If a line of the records contains the word "here", list it.

Stored items from a collection

● ● ● ●

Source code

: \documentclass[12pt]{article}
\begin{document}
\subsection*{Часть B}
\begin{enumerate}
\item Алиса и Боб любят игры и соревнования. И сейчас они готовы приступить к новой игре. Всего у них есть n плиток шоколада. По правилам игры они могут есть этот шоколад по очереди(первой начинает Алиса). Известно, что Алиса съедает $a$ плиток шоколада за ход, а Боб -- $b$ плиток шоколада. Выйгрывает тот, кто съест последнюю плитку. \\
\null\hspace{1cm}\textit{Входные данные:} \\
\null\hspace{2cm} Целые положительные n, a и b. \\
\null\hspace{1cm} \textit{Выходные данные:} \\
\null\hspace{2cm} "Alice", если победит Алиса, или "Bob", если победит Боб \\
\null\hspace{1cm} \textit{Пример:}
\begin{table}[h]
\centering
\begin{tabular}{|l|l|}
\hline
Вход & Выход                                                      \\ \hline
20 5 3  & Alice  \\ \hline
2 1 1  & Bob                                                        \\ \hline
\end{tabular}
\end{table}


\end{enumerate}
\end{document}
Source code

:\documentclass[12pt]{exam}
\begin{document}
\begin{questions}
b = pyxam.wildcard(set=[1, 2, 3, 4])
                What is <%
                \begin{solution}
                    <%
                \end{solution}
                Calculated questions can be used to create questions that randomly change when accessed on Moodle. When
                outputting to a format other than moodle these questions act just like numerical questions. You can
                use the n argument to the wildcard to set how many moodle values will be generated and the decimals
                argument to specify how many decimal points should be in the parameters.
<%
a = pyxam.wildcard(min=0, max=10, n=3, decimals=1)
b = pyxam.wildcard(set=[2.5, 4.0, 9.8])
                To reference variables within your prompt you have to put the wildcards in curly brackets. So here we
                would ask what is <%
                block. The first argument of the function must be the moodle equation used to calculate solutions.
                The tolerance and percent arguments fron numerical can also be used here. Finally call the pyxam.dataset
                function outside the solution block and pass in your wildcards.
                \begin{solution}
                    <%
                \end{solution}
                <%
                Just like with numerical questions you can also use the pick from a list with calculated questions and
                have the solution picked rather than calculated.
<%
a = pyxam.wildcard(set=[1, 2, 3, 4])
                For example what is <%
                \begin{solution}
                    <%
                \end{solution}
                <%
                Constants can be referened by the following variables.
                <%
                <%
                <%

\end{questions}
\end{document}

● ● ● ●

### WRITTEN SOLUTION
                To reference variables within your prompt you have to put the wildcards in curly brackets. So here we
                The tolerance and percent arguments fron numerical can also be used here. Finally call the pyxam.dataset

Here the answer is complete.